[[ RECORDS PROVIDED open ]]

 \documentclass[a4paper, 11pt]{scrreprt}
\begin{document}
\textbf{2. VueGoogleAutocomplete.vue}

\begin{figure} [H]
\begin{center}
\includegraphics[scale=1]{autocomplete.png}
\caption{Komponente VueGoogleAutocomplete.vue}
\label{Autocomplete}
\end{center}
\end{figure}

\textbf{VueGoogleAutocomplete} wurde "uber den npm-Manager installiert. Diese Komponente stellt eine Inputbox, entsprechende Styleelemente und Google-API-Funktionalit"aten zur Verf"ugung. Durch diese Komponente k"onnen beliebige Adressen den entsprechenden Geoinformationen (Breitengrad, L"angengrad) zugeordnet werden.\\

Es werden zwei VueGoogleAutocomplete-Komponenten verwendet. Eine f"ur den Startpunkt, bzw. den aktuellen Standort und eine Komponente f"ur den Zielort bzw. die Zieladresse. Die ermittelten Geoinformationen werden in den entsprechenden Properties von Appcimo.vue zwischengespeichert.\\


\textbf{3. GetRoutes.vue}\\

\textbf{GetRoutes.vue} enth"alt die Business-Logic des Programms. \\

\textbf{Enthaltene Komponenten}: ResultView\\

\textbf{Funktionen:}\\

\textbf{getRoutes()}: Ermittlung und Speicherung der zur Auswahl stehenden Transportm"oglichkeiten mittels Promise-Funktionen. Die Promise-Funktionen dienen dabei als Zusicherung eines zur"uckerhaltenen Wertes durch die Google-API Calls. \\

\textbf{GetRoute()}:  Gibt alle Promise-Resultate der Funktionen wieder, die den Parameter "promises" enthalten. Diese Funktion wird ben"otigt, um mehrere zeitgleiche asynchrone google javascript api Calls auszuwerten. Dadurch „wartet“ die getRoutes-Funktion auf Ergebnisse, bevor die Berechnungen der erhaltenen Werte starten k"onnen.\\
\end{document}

[[ RECORDS PROVIDED closed ]]
[[ RECORDS PROVIDED open ]]

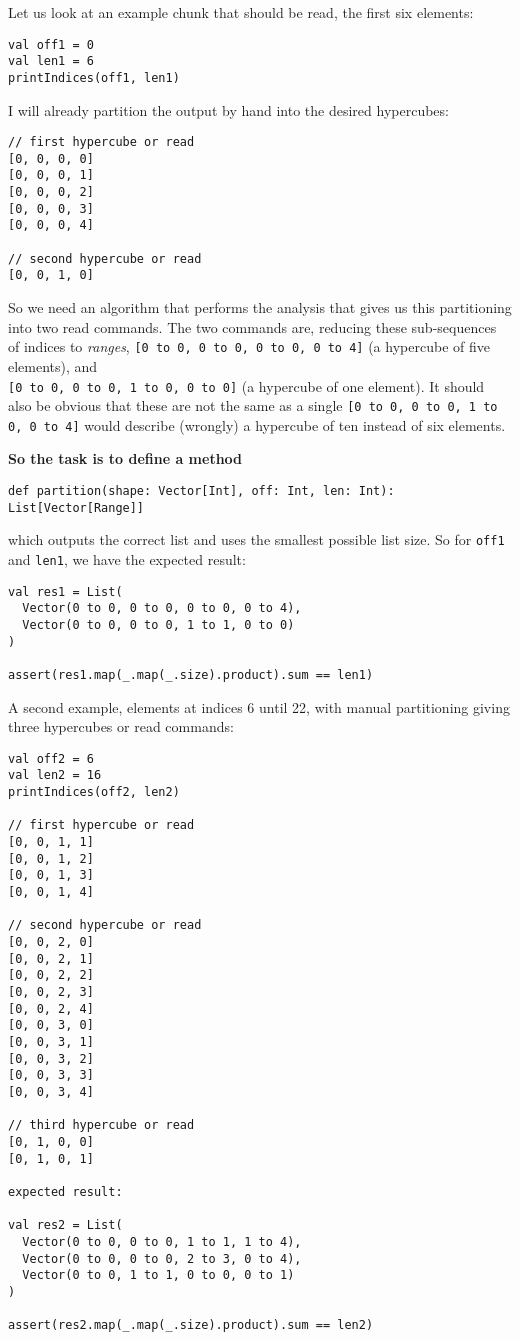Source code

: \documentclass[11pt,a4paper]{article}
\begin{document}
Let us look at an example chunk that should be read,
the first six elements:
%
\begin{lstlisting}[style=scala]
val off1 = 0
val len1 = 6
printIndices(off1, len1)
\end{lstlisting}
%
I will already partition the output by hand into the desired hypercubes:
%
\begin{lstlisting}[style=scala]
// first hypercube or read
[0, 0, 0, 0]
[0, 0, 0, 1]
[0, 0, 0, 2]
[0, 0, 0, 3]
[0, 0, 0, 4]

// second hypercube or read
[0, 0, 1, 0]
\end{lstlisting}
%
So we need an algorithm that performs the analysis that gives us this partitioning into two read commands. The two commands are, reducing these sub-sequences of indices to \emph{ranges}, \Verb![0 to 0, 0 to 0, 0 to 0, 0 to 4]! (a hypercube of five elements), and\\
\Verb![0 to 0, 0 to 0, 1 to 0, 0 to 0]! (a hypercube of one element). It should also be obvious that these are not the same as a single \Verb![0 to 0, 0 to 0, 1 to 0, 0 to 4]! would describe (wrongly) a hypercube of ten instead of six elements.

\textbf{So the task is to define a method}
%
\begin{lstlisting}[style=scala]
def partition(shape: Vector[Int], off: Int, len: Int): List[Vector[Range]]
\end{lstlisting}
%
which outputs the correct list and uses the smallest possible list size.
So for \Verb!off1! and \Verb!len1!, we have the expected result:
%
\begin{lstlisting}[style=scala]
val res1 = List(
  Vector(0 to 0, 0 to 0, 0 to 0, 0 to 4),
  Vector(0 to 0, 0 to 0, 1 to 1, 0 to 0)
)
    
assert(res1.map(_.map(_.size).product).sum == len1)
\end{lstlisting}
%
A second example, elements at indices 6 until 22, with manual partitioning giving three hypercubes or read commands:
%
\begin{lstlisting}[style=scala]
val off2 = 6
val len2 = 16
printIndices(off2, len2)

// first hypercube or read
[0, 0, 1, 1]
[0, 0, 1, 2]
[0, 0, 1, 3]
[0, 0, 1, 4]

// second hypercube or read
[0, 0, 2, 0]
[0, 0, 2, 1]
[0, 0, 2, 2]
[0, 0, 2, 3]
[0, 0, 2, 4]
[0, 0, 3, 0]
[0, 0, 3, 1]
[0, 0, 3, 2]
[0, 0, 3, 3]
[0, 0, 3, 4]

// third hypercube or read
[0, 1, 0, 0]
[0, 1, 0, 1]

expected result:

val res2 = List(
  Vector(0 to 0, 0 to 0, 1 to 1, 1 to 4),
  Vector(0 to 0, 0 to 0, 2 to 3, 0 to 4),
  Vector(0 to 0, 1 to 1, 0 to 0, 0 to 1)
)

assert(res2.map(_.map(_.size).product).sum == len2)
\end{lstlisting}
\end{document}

[[ RECORDS PROVIDED closed ]]

WHAT THE TASK REQUIRES =>
Using the records above, filter out every line that lacks the string "example" and copy the rest.

ANSWER SPACE =>
Let us look at an example chunk that should be read,
A second example, elements at indices 6 until 22, with manual partitioning giving three hypercubes or read commands:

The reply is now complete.